WHAT IS REQUIRED :: Produce all the records again exactly as they stand.

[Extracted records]
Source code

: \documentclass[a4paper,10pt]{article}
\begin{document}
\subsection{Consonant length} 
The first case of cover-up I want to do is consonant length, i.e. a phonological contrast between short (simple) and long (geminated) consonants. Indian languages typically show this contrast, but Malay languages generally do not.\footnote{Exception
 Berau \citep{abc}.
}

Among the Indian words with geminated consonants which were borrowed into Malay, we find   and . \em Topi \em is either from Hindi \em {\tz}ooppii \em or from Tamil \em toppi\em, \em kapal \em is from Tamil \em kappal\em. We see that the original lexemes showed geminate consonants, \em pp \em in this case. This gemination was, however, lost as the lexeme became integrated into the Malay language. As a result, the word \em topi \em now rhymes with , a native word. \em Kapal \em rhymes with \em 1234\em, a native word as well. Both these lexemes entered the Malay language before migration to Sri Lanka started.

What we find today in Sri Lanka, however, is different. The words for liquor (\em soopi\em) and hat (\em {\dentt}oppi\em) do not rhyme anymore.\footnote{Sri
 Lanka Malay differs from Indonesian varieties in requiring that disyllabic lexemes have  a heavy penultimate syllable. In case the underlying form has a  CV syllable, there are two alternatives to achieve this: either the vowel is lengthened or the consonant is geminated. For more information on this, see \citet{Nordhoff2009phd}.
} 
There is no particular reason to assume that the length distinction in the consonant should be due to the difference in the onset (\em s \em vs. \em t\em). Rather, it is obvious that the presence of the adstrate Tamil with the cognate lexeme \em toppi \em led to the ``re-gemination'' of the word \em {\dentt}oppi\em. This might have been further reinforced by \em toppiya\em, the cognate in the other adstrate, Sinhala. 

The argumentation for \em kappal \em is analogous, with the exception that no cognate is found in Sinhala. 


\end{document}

EXPECTED ANSWER ::
Source code

: \documentclass[a4paper,10pt]{article}
\begin{document}
\subsection{Consonant length} 
The first case of cover-up I want to do is consonant length, i.e. a phonological contrast between short (simple) and long (geminated) consonants. Indian languages typically show this contrast, but Malay languages generally do not.\footnote{Exception
 Berau \citep{abc}.
}

Among the Indian words with geminated consonants which were borrowed into Malay, we find   and . \em Topi \em is either from Hindi \em {\tz}ooppii \em or from Tamil \em toppi\em, \em kapal \em is from Tamil \em kappal\em. We see that the original lexemes showed geminate consonants, \em pp \em in this case. This gemination was, however, lost as the lexeme became integrated into the Malay language. As a result, the word \em topi \em now rhymes with , a native word. \em Kapal \em rhymes with \em 1234\em, a native word as well. Both these lexemes entered the Malay language before migration to Sri Lanka started.

What we find today in Sri Lanka, however, is different. The words for liquor (\em soopi\em) and hat (\em {\dentt}oppi\em) do not rhyme anymore.\footnote{Sri
 Lanka Malay differs from Indonesian varieties in requiring that disyllabic lexemes have  a heavy penultimate syllable. In case the underlying form has a  CV syllable, there are two alternatives to achieve this: either the vowel is lengthened or the consonant is geminated. For more information on this, see \citet{Nordhoff2009phd}.
} 
There is no particular reason to assume that the length distinction in the consonant should be due to the difference in the onset (\em s \em vs. \em t\em). Rather, it is obvious that the presence of the adstrate Tamil with the cognate lexeme \em toppi \em led to the ``re-gemination'' of the word \em {\dentt}oppi\em. This might have been further reinforced by \em toppiya\em, the cognate in the other adstrate, Sinhala. 

The argumentation for \em kappal \em is analogous, with the exception that no cognate is found in Sinhala. 


\end{document}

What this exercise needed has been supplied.